▶ **ACTIVITY**: Your task is to transcribe each record exactly and to omit every image.

▶ **RECORDED DATA**:
______________________________

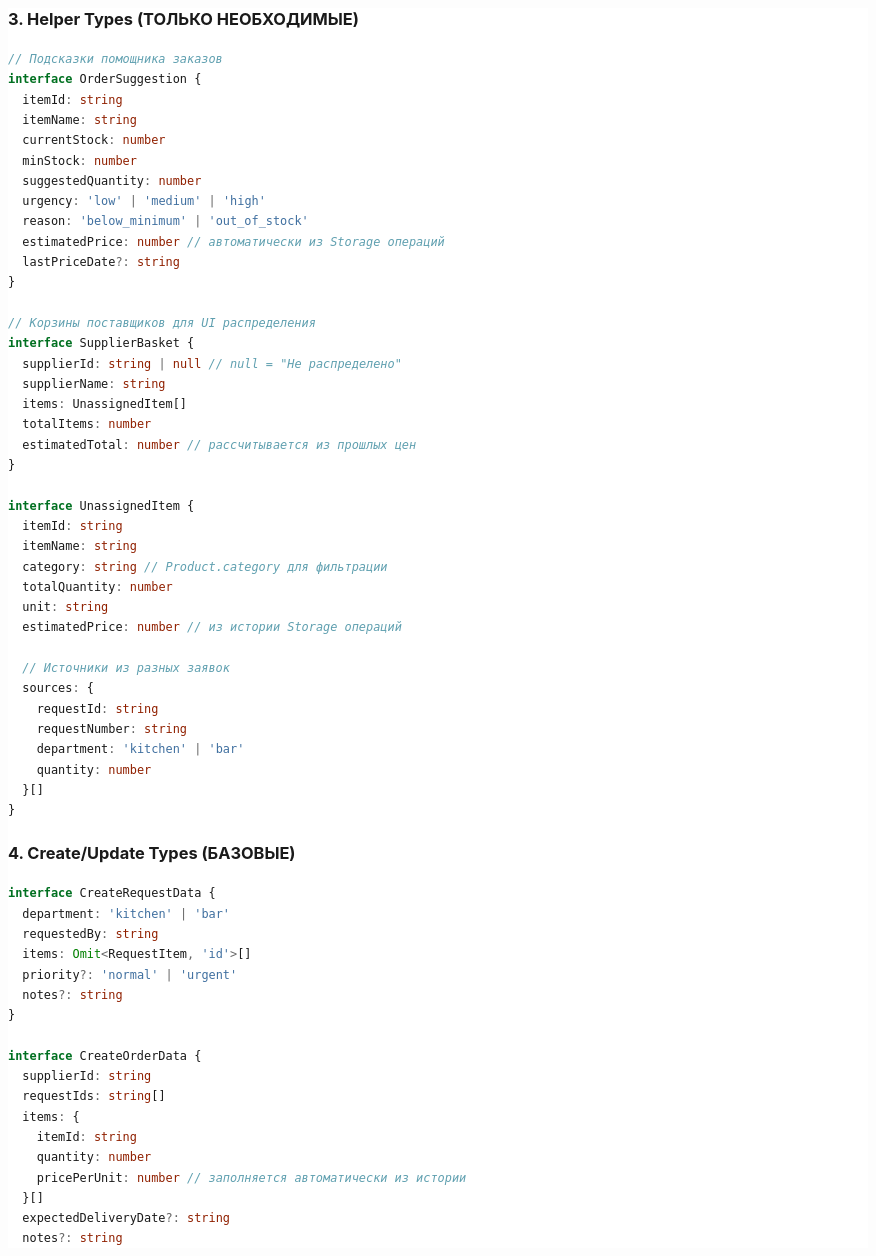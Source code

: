 ### **3. Helper Types (ТОЛЬКО НЕОБХОДИМЫЕ)**

```typescript
// Подсказки помощника заказов
interface OrderSuggestion {
  itemId: string
  itemName: string
  currentStock: number
  minStock: number
  suggestedQuantity: number
  urgency: 'low' | 'medium' | 'high'
  reason: 'below_minimum' | 'out_of_stock'
  estimatedPrice: number // автоматически из Storage операций
  lastPriceDate?: string
}

// Корзины поставщиков для UI распределения
interface SupplierBasket {
  supplierId: string | null // null = "Не распределено"
  supplierName: string
  items: UnassignedItem[]
  totalItems: number
  estimatedTotal: number // рассчитывается из прошлых цен
}

interface UnassignedItem {
  itemId: string
  itemName: string
  category: string // Product.category для фильтрации
  totalQuantity: number
  unit: string
  estimatedPrice: number // из истории Storage операций

  // Источники из разных заявок
  sources: {
    requestId: string
    requestNumber: string
    department: 'kitchen' | 'bar'
    quantity: number
  }[]
}
```

### **4. Create/Update Types (БАЗОВЫЕ)**

```typescript
interface CreateRequestData {
  department: 'kitchen' | 'bar'
  requestedBy: string
  items: Omit<RequestItem, 'id'>[]
  priority?: 'normal' | 'urgent'
  notes?: string
}

interface CreateOrderData {
  supplierId: string
  requestIds: string[]
  items: {
    itemId: string
    quantity: number
    pricePerUnit: number // заполняется автоматически из истории
  }[]
  expectedDeliveryDate?: string
  notes?: string
```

______________________________

▶ **TASK ANSWER**:
Source code

: ### **3. Helper Types (ТОЛЬКО НЕОБХОДИМЫЕ)**

```typescript
// Подсказки помощника заказов
interface OrderSuggestion {
  itemId: string
  itemName: string
  currentStock: number
  minStock: number
  suggestedQuantity: number
  urgency: 'low' | 'medium' | 'high'
  reason: 'below_minimum' | 'out_of_stock'
  estimatedPrice: number // автоматически из Storage операций
  lastPriceDate?: string
}

// Корзины поставщиков для UI распределения
interface SupplierBasket {
  supplierId: string | null // null = "Не распределено"
  supplierName: string
  items: UnassignedItem[]
  totalItems: number
  estimatedTotal: number // рассчитывается из прошлых цен
}

interface UnassignedItem {
  itemId: string
  itemName: string
  category: string // Product.category для фильтрации
  totalQuantity: number
  unit: string
  estimatedPrice: number // из истории Storage операций

  // Источники из разных заявок
  sources: {
    requestId: string
    requestNumber: string
    department: 'kitchen' | 'bar'
    quantity: number
  }[]
}
```

### **4. Create/Update Types (БАЗОВЫЕ)**

```typescript
interface CreateRequestData {
  department: 'kitchen' | 'bar'
  requestedBy: string
  items: Omit<RequestItem, 'id'>[]
  priority?: 'normal' | 'urgent'
  notes?: string
}

interface CreateOrderData {
  supplierId: string
  requestIds: string[]
  items: {
    itemId: string
    quantity: number
    pricePerUnit: number // заполняется автоматически из истории
  }[]
  expectedDeliveryDate?: string
  notes?: string
```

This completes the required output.